Saved data entries
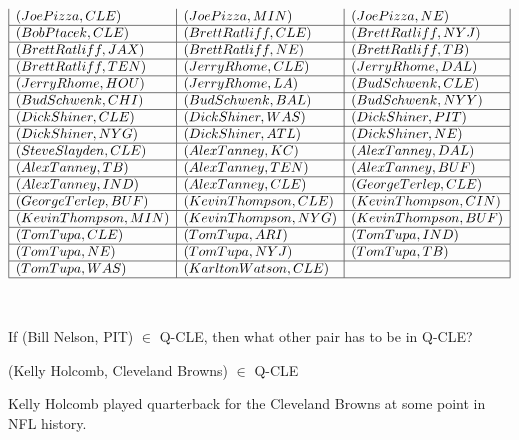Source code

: \documentclass{ximera}
\begin{document}
\begin{center}
\[\begin{array}{|l|l|l|}
(Joe Pizza, CLE) & (Joe Pizza, MIN) & (Joe Pizza, NE) \\\hline 
(Bob Ptacek, CLE) & (Brett Ratliff, CLE) & (Brett Ratliff, NYJ) \\\hline 
(Brett Ratliff, JAX) & (Brett Ratliff, NE) & (Brett Ratliff, TB) \\\hline 
(Brett Ratliff, TEN) & (Jerry Rhome, CLE) & (Jerry Rhome, DAL) \\\hline 
(Jerry Rhome, HOU) & (Jerry Rhome, LA) & (Bud Schwenk, CLE) \\\hline 
(Bud Schwenk, CHI) & (Bud Schwenk, BAL) & (Bud Schwenk, NYY) \\\hline 
(Dick Shiner, CLE) & (Dick Shiner, WAS) & (Dick Shiner, PIT) \\\hline 
(Dick Shiner, NYG) & (Dick Shiner, ATL) & (Dick Shiner, NE) \\\hline 
(Steve Slayden, CLE) & (Alex Tanney, KC) & (Alex Tanney, DAL) \\\hline 
(Alex Tanney, TB) & (Alex Tanney, TEN) & (Alex Tanney, BUF) \\\hline 
(Alex Tanney, IND) & (Alex Tanney, CLE) & (George Terlep, CLE) \\\hline 
(George Terlep, BUF) & (Kevin Thompson, CLE) & (Kevin Thompson, CIN) \\\hline 
(Kevin Thompson, MIN) & (Kevin Thompson, NYG) & (Kevin Thompson, BUF) \\\hline 
(Tom Tupa, CLE) & (Tom Tupa, ARI) & (Tom Tupa, IND) \\\hline
(Tom Tupa, NE) & (Tom Tupa, NYJ) & (Tom Tupa, TB) \\\hline
(Tom Tupa, WAS) & (Karlton Watson, CLE) &    \\\hline
\end{array}
\]
\end{center}



\quad \\







\begin{fact}

If (Bill Nelson, PIT) $\in$ Q-CLE, then what other pair has to be in Q-CLE?



\begin{problem}  (Kelly Holcomb, Cleveland Browns) $\in$ Q-CLE
\begin{feedback}
Kelly Holcomb played quarterback for the Cleveland Browns at some point in NFL history.
\end{feedback}
\end{problem}


\end{fact}
\end{document}
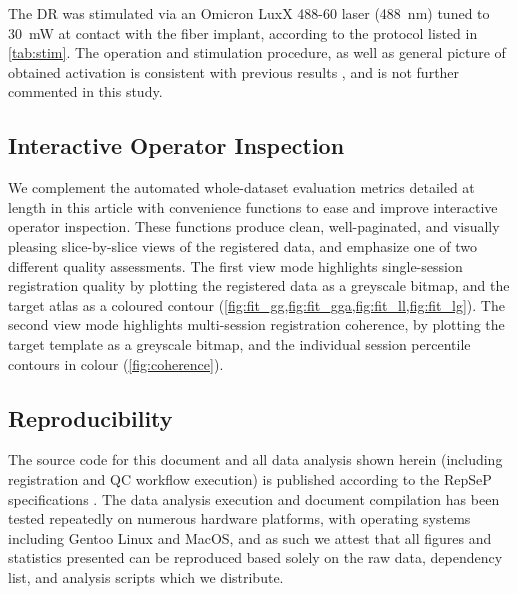 The DR was stimulated via an Omicron LuxX 488-60 laser (\SI{488}{\nano\meter}) tuned to \SI{30}{\milli\watt} at contact with the fiber implant, according to the protocol listed in \cref{tab:stim}.
The operation and stimulation procedure, as well as general picture of obtained activation is consistent with previous results \cite{Grandjean2019}, and is not further commented in this study.

\subsection{Interactive Operator Inspection}

We complement the automated whole-dataset evaluation metrics detailed at length in this article with convenience functions to ease and improve interactive operator inspection.
These functions produce clean, well-paginated, and visually pleasing slice-by-slice views of the registered data, and emphasize one of two different quality assessments.
The first view mode highlights single-session registration quality by plotting the registered data as a greyscale bitmap, and the target atlas as a coloured contour (\cref{fig:fit_gg,fig:fit_gga,fig:fit_ll,fig:fit_lg}).
The second view mode highlights multi-session registration coherence, by plotting the target template as a greyscale bitmap, and the individual session percentile contours in colour (\cref{fig:coherence}).

\subsection{Reproducibility}

The source code for this document and all data analysis shown herein (including registration and QC workflow execution) is published according to the RepSeP specifications \cite{repsep}.
The data analysis execution and document compilation has been tested repeatedly on numerous hardware platforms, with operating systems including Gentoo Linux and MacOS, and as such we attest that all figures and statistics presented can be reproduced based solely on the raw data, dependency list, and analysis scripts which we distribute.
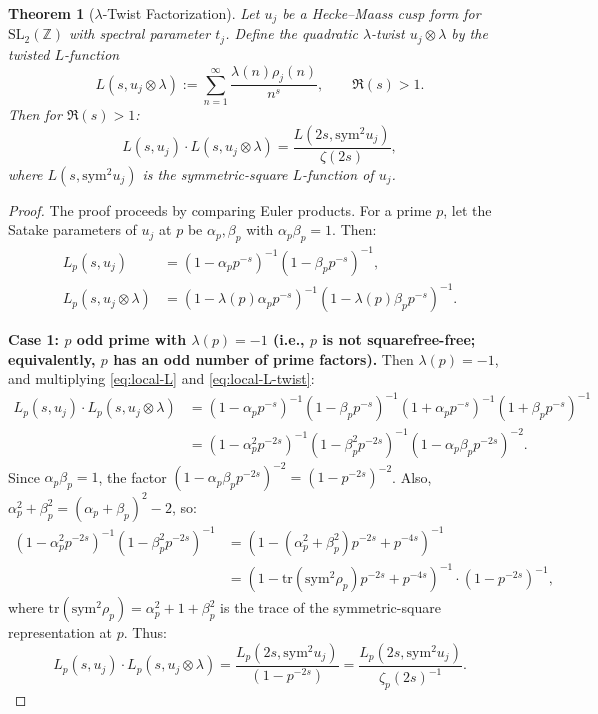 \documentclass[11pt,a4paper]{article}
\theoremstyle{plain}
\newtheorem{theorem}{Theorem}[section]
\theoremstyle{definition}
\newcommand{\sym}{\mathrm{sym}}
\newcommand{\SL}{\mathrm{SL}}
\newcommand{\tr}{\mathrm{tr}}
\newcommand{\ZZ}{\mathbb{Z}}
\begin{document}
\begin{theorem}[$\lambda$-Twist Factorization]
\label{thm:lambda-twist}
Let $u_j$ be a Hecke--Maass cusp form for $\SL_2(\ZZ)$ with spectral parameter $t_j$. Define the \emph{quadratic $\lambda$-twist} $u_j \otimes \lambda$ by the twisted $L$-function
\[
L(s, u_j \otimes \lambda) := \sum_{n=1}^\infty \frac{\lambda(n) \rho_j(n)}{n^s}, \qquad \Re(s) > 1.
\]
Then for $\Re(s) > 1$:
\begin{equation}
\label{eq:factorization}
L(s, u_j) \cdot L(s, u_j \otimes \lambda) = \frac{L(2s, \sym^2 u_j)}{\zeta(2s)},
\end{equation}
where $L(s, \sym^2 u_j)$ is the symmetric-square $L$-function of $u_j$.
\end{theorem}

\begin{proof}
The proof proceeds by comparing Euler products. For a prime $p$, let the Satake parameters of $u_j$ at $p$ be $\alpha_p, \beta_p$ with $\alpha_p \beta_p = 1$. Then:
\begin{align}
L_p(s, u_j) &= (1 - \alpha_p p^{-s})^{-1}(1 - \beta_p p^{-s})^{-1}, \label{eq:local-L} \\
L_p(s, u_j \otimes \lambda) &= (1 - \lambda(p)\alpha_p p^{-s})^{-1}(1 - \lambda(p)\beta_p p^{-s})^{-1}. \label{eq:local-L-twist}
\end{align}

\textbf{Case 1: $p$ odd prime with $\lambda(p) = -1$ (i.e., $p$ is not squarefree-free; equivalently, $p$ has an odd number of prime factors).} Then $\lambda(p) = -1$, and multiplying \eqref{eq:local-L} and \eqref{eq:local-L-twist}:
\begin{align*}
L_p(s, u_j) \cdot L_p(s, u_j \otimes \lambda) &= (1 - \alpha_p p^{-s})^{-1}(1 - \beta_p p^{-s})^{-1} (1 + \alpha_p p^{-s})^{-1}(1 + \beta_p p^{-s})^{-1} \\
&= (1 - \alpha_p^2 p^{-2s})^{-1}(1 - \beta_p^2 p^{-2s})^{-1} (1 - \alpha_p \beta_p p^{-2s})^{-2}.
\end{align*}
Since $\alpha_p \beta_p = 1$, the factor $(1 - \alpha_p\beta_p p^{-2s})^{-2} = (1 - p^{-2s})^{-2}$. Also, $\alpha_p^2 + \beta_p^2 = (\alpha_p + \beta_p)^2 - 2$, so:
\begin{align*}
(1 - \alpha_p^2 p^{-2s})^{-1}(1 - \beta_p^2 p^{-2s})^{-1} &= (1 - (\alpha_p^2 + \beta_p^2) p^{-2s} + p^{-4s})^{-1} \\
&= (1 - \tr(\sym^2 \rho_p) p^{-2s} + p^{-4s})^{-1} \cdot (1 - p^{-2s})^{-1},
\end{align*}
where $\tr(\sym^2 \rho_p) = \alpha_p^2 + 1 + \beta_p^2$ is the trace of the symmetric-square representation at $p$. Thus:
\[
L_p(s, u_j) \cdot L_p(s, u_j \otimes \lambda) = \frac{L_p(2s, \sym^2 u_j)}{(1 - p^{-2s})} = \frac{L_p(2s, \sym^2 u_j)}{\zeta_p(2s)^{-1}}.
\]


\end{proof}
\end{document}
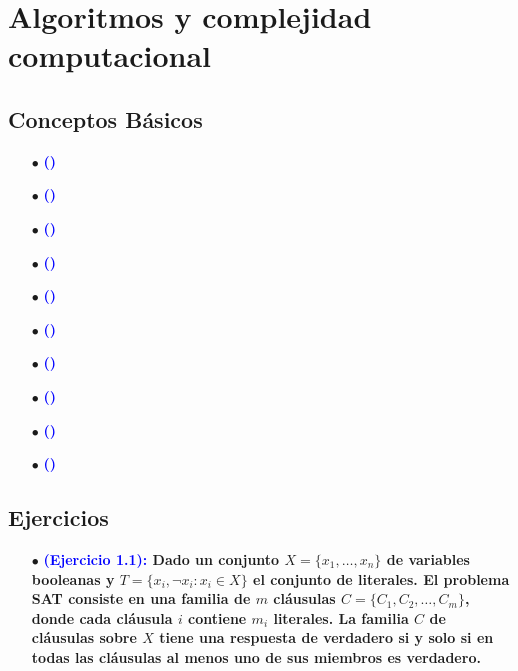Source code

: \documentclass[12pt]{article}
\begin{document}
\section{Algoritmos y complejidad computacional}
{
    \subsection{Conceptos Básicos}
    {
        \begin{enumerate}
            \item[$\bullet$]\textbf{\textcolor{blue}{()}  }{}
            
            \item[$\bullet$]\textbf{\textcolor{blue}{()}  }{}
            
            \item[$\bullet$]\textbf{\textcolor{blue}{()}  }{}
            
            \item[$\bullet$]\textbf{\textcolor{blue}{()}  }{}
            
            \item[$\bullet$]\textbf{\textcolor{blue}{()}  }{}
            
            \item[$\bullet$]\textbf{\textcolor{blue}{()}  }{}
            
            \item[$\bullet$]\textbf{\textcolor{blue}{()}  }{}
            
            \item[$\bullet$]\textbf{\textcolor{blue}{()}  }{}
            
            \item[$\bullet$]\textbf{\textcolor{blue}{()}  }{}
            
            \item[$\bullet$]\textbf{\textcolor{blue}{()}  }{}
        \end{enumerate}
    }

    \subsection{Ejercicios}
    {

        \begin{enumerate}
            \item[$\bullet$]\textbf{\textcolor{blue}{(Ejercicio 1.1): } Dado un conjunto $X = \{x_1, \dots, x_n\}$ de variables booleanas y $T = \{x_i, \neg x_i : x_i \in X\}$ el conjunto de literales.  
            El problema SAT consiste en una familia de $m$ cláusulas $C = \{C_1, C_2, \dots, C_m\}$, donde cada cláusula $i$ contiene $m_i$ literales.  
            La familia $C$ de cláusulas sobre $X$ tiene una respuesta de verdadero si y solo si en todas las cláusulas al menos uno de sus miembros es verdadero.}
            

\end{enumerate}}}
\end{document}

§ **How to complete this task**: Repeat only what lies between the start of the data and the end of the line containing "(Steve Slayden, CLE)", exactly, with pictures left out.

§ **Finished task**:
Source code

: \documentclass{ximera}
\begin{document}
\begin{center}
\[\begin{array}{|l|l|l|}
(Joe Pizza, CLE) & (Joe Pizza, MIN) & (Joe Pizza, NE) \\\hline 
(Bob Ptacek, CLE) & (Brett Ratliff, CLE) & (Brett Ratliff, NYJ) \\\hline 
(Brett Ratliff, JAX) & (Brett Ratliff, NE) & (Brett Ratliff, TB) \\\hline 
(Brett Ratliff, TEN) & (Jerry Rhome, CLE) & (Jerry Rhome, DAL) \\\hline 
(Jerry Rhome, HOU) & (Jerry Rhome, LA) & (Bud Schwenk, CLE) \\\hline 
(Bud Schwenk, CHI) & (Bud Schwenk, BAL) & (Bud Schwenk, NYY) \\\hline 
(Dick Shiner, CLE) & (Dick Shiner, WAS) & (Dick Shiner, PIT) \\\hline 
(Dick Shiner, NYG) & (Dick Shiner, ATL) & (Dick Shiner, NE) \\\hline 
(Steve Slayden, CLE) & (Alex Tanney, KC) & (Alex Tanney, DAL) \\\hline 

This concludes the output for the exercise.